__Aim of the exercise__. Set down, word for word, each line from the top of the data through the line that has "births/1,000 population (2007 est.) |"; omit every picture.

__Extracted records__.
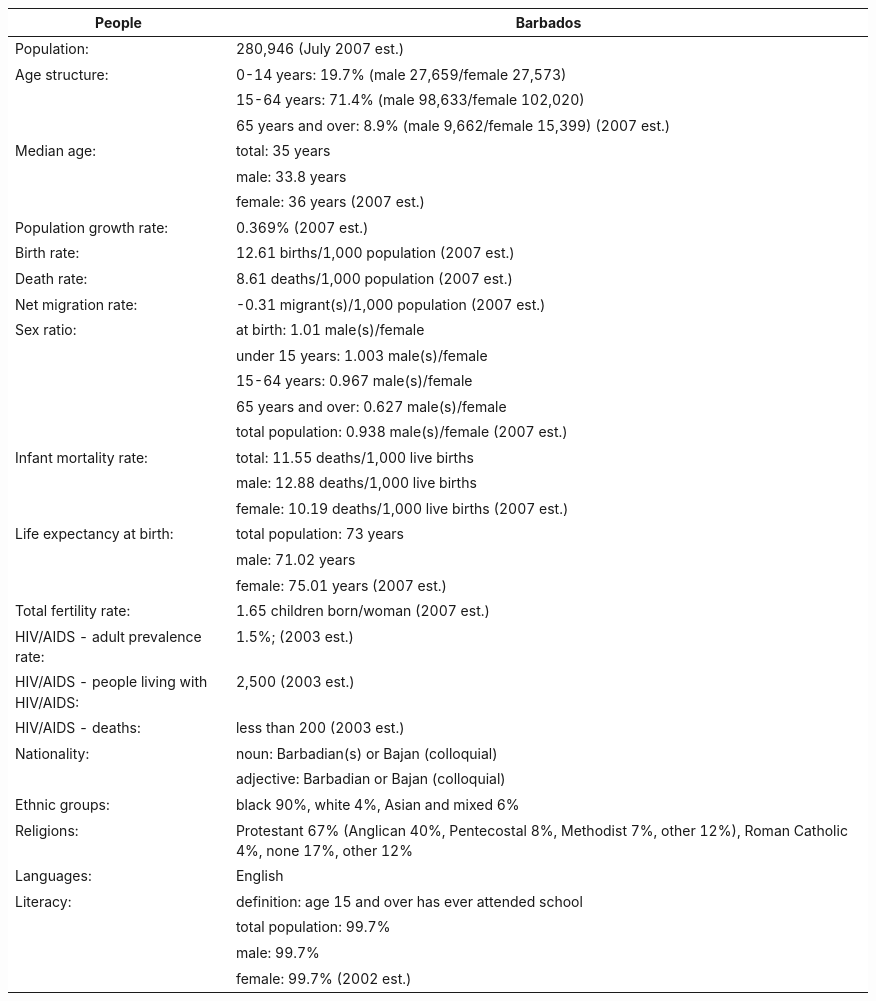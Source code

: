 | People | Barbados |
| --- | --- |
| Population: | 280,946 (July 2007 est.) |
| Age structure: | 0-14 years: 19.7% (male 27,659/female 27,573) |
| | 15-64 years: 71.4% (male 98,633/female 102,020) |
| | 65 years and over: 8.9% (male 9,662/female 15,399) (2007 est.) |
| Median age: | total: 35 years |
| | male: 33.8 years |
| | female: 36 years (2007 est.) |
| Population growth rate: | 0.369% (2007 est.) |
| Birth rate: | 12.61 births/1,000 population (2007 est.) |
| Death rate: | 8.61 deaths/1,000 population (2007 est.) |
| Net migration rate: | -0.31 migrant(s)/1,000 population (2007 est.) |
| Sex ratio: | at birth: 1.01 male(s)/female |
| | under 15 years: 1.003 male(s)/female |
| | 15-64 years: 0.967 male(s)/female |
| | 65 years and over: 0.627 male(s)/female |
| | total population: 0.938 male(s)/female (2007 est.) |
| Infant mortality rate: | total: 11.55 deaths/1,000 live births |
| | male: 12.88 deaths/1,000 live births |
| | female: 10.19 deaths/1,000 live births (2007 est.) |
| Life expectancy at birth: | total population: 73 years |
| | male: 71.02 years |
| | female: 75.01 years (2007 est.) |
| Total fertility rate: | 1.65 children born/woman (2007 est.) |
| HIV/AIDS - adult prevalence rate: | 1.5%; (2003 est.) |
| HIV/AIDS - people living with HIV/AIDS: | 2,500 (2003 est.) |
| HIV/AIDS - deaths: | less than 200 (2003 est.) |
| Nationality: | noun: Barbadian(s) or Bajan (colloquial) |
| | adjective: Barbadian or Bajan (colloquial) |
| Ethnic groups: | black 90%, white 4%, Asian and mixed 6% |
| Religions: | Protestant 67% (Anglican 40%, Pentecostal 8%, Methodist 7%, other 12%), Roman Catholic 4%, none 17%, other 12% |
| Languages: | English |
| Literacy: | definition: age 15 and over has ever attended school |
| | total population: 99.7% |
| | male: 99.7% |
| | female: 99.7% (2002 est.) |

__Expected answer__.
Source code

: | People | Barbados |
| --- | --- |
| Population: | 280,946 (July 2007 est.) |
| Age structure: | 0-14 years: 19.7% (male 27,659/female 27,573) |
| | 15-64 years: 71.4% (male 98,633/female 102,020) |
| | 65 years and over: 8.9% (male 9,662/female 15,399) (2007 est.) |
| Median age: | total: 35 years |
| | male: 33.8 years |
| | female: 36 years (2007 est.) |
| Population growth rate: | 0.369% (2007 est.) |
| Birth rate: | 12.61 births/1,000 population (2007 est.) |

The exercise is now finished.